_What this task involves_
Could you transcribe every record below exactly, leaving out any pictures?

_Source texts of formatted documents_
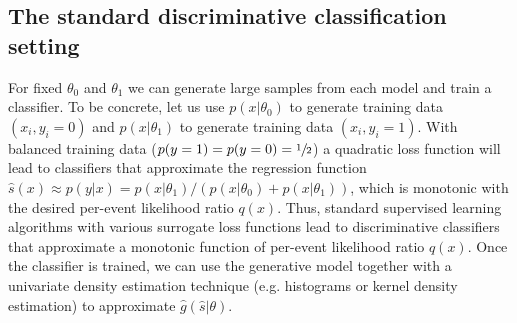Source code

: \documentclass[11pt, oneside]{article}   	%
\begin{document}
\subsection{The standard discriminative classification setting} 
For fixed $\theta_0$ and $\theta_1$ we can generate 
large samples from each model and train a classifier. To be concrete, let us use $p(x|\theta_0)$ to generate training 
data $(x_i,  y_i=0)$ and $p(x|\theta_1)$ to generate training data $(x_i , y_i=1)$. With balanced training data   ($p(y=1)=p(y=0)=\sfrac{1}{2}$) a quadratic loss function will lead to classifiers that approximate the regression function  $\hat{s}(x) \approx p(y|x) = p(x|\theta_1)/(p(x|\theta_0)+p(x|\theta_1))$, which is  monotonic with the desired per-event likelihood ratio $q(x)$. Thus, standard supervised learning algorithms with various surrogate loss functions lead to discriminative classifiers that approximate a monotonic function of per-event likelihood ratio $q(x)$.  Once the classifier is trained, we can use the generative model together with a univariate density estimation technique (e.g. histograms or kernel density estimation) to approximate $\hat{g}(\hat{s}|\theta)$.


%
%

\end{document}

_Exercise output_
Source code

: \documentclass[11pt, oneside]{article}   	%
\begin{document}
\subsection{The standard discriminative classification setting} 
For fixed $\theta_0$ and $\theta_1$ we can generate 
large samples from each model and train a classifier. To be concrete, let us use $p(x|\theta_0)$ to generate training 
data $(x_i,  y_i=0)$ and $p(x|\theta_1)$ to generate training data $(x_i , y_i=1)$. With balanced training data   ($p(y=1)=p(y=0)=\sfrac{1}{2}$) a quadratic loss function will lead to classifiers that approximate the regression function  $\hat{s}(x) \approx p(y|x) = p(x|\theta_1)/(p(x|\theta_0)+p(x|\theta_1))$, which is  monotonic with the desired per-event likelihood ratio $q(x)$. Thus, standard supervised learning algorithms with various surrogate loss functions lead to discriminative classifiers that approximate a monotonic function of per-event likelihood ratio $q(x)$.  Once the classifier is trained, we can use the generative model together with a univariate density estimation technique (e.g. histograms or kernel density estimation) to approximate $\hat{g}(\hat{s}|\theta)$.


%
%

\end{document}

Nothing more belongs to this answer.